* Task objective
Where a line below holds the string "divide", copy that line.

* Information provided
=-=-=

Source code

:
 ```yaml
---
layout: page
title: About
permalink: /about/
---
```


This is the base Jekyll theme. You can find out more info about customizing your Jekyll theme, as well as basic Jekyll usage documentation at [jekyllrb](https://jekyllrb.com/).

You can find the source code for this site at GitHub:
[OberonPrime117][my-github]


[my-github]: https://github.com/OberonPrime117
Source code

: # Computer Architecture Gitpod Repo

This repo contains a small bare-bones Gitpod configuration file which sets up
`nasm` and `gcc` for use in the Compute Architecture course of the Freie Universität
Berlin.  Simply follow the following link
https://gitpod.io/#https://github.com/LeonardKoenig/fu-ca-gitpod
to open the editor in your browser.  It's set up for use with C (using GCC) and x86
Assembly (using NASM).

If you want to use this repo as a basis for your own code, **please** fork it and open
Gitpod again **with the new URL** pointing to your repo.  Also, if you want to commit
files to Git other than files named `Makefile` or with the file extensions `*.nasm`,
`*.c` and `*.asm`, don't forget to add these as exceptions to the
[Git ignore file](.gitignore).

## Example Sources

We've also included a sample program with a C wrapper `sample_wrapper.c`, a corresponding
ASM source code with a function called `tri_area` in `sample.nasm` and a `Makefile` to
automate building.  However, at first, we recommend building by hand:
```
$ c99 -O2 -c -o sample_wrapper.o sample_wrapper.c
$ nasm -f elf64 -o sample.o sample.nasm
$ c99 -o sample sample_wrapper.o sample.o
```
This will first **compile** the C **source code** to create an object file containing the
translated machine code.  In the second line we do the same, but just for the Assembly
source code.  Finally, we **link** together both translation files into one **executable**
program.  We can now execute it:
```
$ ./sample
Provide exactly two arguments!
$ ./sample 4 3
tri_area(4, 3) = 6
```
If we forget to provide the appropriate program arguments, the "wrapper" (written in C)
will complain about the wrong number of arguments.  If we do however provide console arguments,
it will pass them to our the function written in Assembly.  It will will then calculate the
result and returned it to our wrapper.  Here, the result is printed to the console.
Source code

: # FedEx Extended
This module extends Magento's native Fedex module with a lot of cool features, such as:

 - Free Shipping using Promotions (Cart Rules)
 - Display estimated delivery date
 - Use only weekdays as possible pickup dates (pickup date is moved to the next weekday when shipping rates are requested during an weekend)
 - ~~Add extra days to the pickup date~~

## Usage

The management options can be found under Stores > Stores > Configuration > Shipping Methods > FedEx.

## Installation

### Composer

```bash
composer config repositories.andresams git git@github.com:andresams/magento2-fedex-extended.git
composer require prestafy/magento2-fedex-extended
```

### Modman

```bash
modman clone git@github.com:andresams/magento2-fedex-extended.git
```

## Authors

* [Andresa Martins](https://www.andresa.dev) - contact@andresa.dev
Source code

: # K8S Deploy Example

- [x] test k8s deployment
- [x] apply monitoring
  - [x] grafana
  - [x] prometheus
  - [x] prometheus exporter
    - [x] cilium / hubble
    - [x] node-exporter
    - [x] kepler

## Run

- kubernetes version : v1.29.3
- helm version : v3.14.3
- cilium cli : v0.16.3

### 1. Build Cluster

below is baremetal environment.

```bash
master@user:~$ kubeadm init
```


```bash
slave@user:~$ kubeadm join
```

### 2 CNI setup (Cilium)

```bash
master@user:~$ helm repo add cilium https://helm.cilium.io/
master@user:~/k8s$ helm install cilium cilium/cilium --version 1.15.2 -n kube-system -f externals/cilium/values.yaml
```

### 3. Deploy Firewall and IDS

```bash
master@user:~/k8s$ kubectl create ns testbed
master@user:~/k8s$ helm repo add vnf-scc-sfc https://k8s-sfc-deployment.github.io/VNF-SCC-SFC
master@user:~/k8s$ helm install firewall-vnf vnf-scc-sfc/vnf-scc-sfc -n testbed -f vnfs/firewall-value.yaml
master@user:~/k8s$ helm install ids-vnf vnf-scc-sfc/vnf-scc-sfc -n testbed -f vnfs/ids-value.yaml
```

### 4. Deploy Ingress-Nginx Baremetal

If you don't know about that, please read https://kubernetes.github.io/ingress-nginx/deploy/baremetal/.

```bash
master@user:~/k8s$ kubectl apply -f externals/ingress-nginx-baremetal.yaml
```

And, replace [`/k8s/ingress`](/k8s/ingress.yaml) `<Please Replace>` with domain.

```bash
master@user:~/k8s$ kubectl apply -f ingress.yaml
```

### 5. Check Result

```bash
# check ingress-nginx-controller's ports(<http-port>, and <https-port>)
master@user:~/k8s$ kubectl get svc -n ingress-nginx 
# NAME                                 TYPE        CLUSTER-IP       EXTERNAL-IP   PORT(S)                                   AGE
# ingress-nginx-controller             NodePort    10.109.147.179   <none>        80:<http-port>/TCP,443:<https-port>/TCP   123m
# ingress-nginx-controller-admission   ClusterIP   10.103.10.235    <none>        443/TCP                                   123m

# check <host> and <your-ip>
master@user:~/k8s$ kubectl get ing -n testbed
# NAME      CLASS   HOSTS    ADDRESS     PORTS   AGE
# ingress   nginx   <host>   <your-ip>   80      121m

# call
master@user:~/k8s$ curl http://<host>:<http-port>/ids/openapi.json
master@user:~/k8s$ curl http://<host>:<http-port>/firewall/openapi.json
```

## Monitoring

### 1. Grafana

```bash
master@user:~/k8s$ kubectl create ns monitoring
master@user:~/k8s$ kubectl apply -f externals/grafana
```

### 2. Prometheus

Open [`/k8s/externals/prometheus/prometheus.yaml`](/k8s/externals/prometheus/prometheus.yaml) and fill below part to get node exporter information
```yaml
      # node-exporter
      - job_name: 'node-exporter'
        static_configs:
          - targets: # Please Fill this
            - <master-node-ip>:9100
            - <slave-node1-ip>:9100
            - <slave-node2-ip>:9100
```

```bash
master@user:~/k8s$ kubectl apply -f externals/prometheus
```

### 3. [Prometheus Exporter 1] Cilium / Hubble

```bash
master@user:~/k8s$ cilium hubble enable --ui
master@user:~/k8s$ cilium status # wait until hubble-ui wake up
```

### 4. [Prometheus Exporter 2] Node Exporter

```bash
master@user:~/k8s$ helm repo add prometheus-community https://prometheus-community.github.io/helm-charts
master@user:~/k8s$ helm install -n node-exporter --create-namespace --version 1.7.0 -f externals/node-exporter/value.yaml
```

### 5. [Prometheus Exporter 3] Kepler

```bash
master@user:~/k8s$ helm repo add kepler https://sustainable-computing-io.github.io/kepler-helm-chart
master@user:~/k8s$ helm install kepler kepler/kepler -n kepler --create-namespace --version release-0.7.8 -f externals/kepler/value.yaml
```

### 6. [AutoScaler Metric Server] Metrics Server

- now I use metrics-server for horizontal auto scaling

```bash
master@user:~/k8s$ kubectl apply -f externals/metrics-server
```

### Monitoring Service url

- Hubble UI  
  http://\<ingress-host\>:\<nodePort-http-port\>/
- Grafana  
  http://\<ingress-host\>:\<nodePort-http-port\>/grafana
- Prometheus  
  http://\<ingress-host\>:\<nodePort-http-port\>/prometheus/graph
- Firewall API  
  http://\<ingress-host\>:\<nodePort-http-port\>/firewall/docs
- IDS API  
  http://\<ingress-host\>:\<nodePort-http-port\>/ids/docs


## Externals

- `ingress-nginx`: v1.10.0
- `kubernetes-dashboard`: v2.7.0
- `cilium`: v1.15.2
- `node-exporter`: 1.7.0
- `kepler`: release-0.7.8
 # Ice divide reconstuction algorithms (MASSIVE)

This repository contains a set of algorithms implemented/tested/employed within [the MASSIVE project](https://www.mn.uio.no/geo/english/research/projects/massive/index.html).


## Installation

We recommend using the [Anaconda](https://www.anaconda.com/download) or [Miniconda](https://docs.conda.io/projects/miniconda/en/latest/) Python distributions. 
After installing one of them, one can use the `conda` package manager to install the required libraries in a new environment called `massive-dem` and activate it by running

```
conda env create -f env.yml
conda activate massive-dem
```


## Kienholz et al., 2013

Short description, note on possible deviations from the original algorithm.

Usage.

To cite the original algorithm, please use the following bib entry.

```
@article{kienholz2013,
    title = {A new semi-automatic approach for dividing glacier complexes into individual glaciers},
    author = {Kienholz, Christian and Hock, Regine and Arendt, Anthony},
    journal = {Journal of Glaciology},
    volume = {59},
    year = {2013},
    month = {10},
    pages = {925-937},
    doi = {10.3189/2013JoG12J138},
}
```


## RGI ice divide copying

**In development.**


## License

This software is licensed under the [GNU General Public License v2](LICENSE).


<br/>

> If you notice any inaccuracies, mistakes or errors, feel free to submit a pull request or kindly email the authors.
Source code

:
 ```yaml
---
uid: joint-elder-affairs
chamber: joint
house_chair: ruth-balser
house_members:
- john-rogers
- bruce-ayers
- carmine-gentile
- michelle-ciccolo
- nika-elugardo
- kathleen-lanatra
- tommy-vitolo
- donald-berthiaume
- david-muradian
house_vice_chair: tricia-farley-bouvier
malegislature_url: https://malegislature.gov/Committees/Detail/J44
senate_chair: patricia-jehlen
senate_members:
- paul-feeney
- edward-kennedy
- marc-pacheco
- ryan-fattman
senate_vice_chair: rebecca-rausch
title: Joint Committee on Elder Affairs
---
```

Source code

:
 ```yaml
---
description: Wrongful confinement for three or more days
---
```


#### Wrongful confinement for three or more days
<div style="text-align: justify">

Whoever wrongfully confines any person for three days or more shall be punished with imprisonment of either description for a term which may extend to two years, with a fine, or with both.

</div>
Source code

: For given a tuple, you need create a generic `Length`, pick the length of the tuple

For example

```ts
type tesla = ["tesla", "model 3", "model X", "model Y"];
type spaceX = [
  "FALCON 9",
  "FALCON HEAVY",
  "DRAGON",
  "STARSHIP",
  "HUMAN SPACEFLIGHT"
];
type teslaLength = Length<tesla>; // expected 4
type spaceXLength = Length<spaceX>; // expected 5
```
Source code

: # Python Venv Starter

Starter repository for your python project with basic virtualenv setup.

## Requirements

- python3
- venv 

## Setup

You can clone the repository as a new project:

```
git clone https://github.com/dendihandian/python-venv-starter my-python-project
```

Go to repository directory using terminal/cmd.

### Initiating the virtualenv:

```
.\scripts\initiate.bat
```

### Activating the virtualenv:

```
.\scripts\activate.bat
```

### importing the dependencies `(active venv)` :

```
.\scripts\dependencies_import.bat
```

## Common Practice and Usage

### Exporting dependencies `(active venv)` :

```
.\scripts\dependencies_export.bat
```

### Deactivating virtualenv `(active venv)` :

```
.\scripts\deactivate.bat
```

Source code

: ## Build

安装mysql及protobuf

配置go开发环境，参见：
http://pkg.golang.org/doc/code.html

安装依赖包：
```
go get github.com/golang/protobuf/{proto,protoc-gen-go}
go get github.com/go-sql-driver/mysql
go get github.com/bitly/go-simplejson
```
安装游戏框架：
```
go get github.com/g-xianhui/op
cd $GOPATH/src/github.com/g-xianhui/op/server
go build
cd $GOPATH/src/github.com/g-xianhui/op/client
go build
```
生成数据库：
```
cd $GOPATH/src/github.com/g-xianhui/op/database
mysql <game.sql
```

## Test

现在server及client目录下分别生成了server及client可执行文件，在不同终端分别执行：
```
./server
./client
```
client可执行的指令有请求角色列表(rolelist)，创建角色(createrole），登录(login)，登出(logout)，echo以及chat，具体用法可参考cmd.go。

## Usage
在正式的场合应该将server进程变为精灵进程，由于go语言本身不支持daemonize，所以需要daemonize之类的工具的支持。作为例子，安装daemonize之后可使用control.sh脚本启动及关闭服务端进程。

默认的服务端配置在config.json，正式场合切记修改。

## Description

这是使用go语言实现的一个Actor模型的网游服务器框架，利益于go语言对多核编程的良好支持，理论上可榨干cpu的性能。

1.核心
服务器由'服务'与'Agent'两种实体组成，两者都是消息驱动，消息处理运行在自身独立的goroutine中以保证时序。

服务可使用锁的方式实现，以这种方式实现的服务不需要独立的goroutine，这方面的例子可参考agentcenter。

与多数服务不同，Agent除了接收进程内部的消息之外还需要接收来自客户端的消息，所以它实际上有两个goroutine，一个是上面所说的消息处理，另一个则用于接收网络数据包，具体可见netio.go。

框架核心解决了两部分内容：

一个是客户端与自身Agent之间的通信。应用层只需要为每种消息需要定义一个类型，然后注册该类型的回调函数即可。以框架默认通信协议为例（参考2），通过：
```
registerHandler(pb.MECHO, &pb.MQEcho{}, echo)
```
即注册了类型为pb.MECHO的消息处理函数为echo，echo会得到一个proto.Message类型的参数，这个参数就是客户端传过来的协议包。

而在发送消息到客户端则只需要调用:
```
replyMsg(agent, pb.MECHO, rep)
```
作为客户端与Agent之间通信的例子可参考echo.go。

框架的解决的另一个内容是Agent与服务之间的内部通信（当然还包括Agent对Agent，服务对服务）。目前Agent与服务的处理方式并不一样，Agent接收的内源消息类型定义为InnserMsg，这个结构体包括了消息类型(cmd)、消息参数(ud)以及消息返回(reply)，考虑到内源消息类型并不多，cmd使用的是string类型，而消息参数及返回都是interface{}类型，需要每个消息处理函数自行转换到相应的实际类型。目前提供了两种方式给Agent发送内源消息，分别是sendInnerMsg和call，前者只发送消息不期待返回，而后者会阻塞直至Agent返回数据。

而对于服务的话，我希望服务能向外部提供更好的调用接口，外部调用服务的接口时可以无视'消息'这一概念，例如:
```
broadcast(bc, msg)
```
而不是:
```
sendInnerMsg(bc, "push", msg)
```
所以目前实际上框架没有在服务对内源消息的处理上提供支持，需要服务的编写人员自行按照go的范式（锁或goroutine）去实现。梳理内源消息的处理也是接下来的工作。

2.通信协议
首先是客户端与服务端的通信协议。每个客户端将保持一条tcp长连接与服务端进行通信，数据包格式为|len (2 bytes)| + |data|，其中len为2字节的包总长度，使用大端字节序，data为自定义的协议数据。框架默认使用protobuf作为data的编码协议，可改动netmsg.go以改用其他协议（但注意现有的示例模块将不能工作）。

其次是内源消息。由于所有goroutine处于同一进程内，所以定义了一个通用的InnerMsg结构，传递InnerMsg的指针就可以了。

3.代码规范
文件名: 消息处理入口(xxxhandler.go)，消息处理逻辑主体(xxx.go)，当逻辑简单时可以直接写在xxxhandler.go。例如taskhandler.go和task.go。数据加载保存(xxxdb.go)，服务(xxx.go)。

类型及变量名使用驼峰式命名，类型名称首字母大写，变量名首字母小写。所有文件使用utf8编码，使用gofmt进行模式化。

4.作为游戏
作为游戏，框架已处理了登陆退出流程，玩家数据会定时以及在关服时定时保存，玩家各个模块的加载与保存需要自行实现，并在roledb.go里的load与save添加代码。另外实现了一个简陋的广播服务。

=-=-=

* Finished task
 # Ice divide reconstuction algorithms (MASSIVE)
## RGI ice divide copying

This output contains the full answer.